[Start of Attachment]
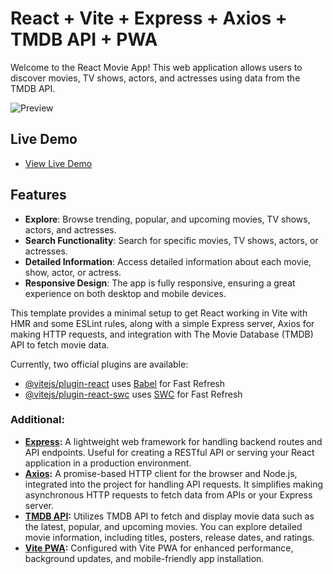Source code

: # React + Vite + Express + Axios + TMDB API + PWA

Welcome to the React Movie App! This web application allows users to discover movies, TV shows, actors, and actresses using data from the TMDB API.

![Preview](https://drive.google.com/uc?export=view&id=1m_sig--mPbUM_pTQ-bO-n9eu_1D_Abgd)

## Live Demo

- [View Live Demo](https://dibimovie.vercel.app/)

## Features

- **Explore**: Browse trending, popular, and upcoming movies, TV shows, actors, and actresses.
- **Search Functionality**: Search for specific movies, TV shows, actors, or actresses.
- **Detailed Information**: Access detailed information about each movie, show, actor, or actress.
- **Responsive Design**: The app is fully responsive, ensuring a great experience on both desktop and mobile devices.

This template provides a minimal setup to get React working in Vite with HMR and some ESLint rules, along with a simple Express server, Axios for making HTTP requests, and integration with The Movie Database (TMDB) API to fetch movie data.

Currently, two official plugins are available:

- [@vitejs/plugin-react](https://github.com/vitejs/vite-plugin-react/blob/main/packages/plugin-react/README.md) uses [Babel](https://babeljs.io/) for Fast Refresh
- [@vitejs/plugin-react-swc](https://github.com/vitejs/vite-plugin-react-swc) uses [SWC](https://swc.rs/) for Fast Refresh

### Additional:
- **[Express](https://github.com/expressjs/express):** A lightweight web framework for handling backend routes and API endpoints. Useful for creating a RESTful API or serving your React application in a production environment.
- **[Axios](https://github.com/axios/axios):** A promise-based HTTP client for the browser and Node.js, integrated into the project for handling API requests. It simplifies making asynchronous HTTP requests to fetch data from APIs or your Express server.
- **[TMDB API](https://developer.themoviedb.org/docs/getting-started):** Utilizes TMDB API to fetch and display movie data such as the latest, popular, and upcoming movies. You can explore detailed movie information, including titles, posters, release dates, and ratings.
- **[Vite PWA](https://vite-pwa-org.netlify.app/):** Configured with Vite PWA for enhanced performance, background updates, and mobile-friendly app installation.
[End of Attachment]
▶ **DIRECTIONS**:
The expected output is the exact run of lines from the line with "- **[Express](https://github.com/expressjs/express):** A" through the last line of the material above.

▶ **WRITTEN SOLUTION**:
- **[Express](https://github.com/expressjs/express):** A lightweight web framework for handling backend routes and API endpoints. Useful for creating a RESTful API or serving your React application in a production environment.
- **[Axios](https://github.com/axios/axios):** A promise-based HTTP client for the browser and Node.js, integrated into the project for handling API requests. It simplifies making asynchronous HTTP requests to fetch data from APIs or your Express server.
- **[TMDB API](https://developer.themoviedb.org/docs/getting-started):** Utilizes TMDB API to fetch and display movie data such as the latest, popular, and upcoming movies. You can explore detailed movie information, including titles, posters, release dates, and ratings.
- **[Vite PWA](https://vite-pwa-org.netlify.app/):** Configured with Vite PWA for enhanced performance, background updates, and mobile-friendly app installation.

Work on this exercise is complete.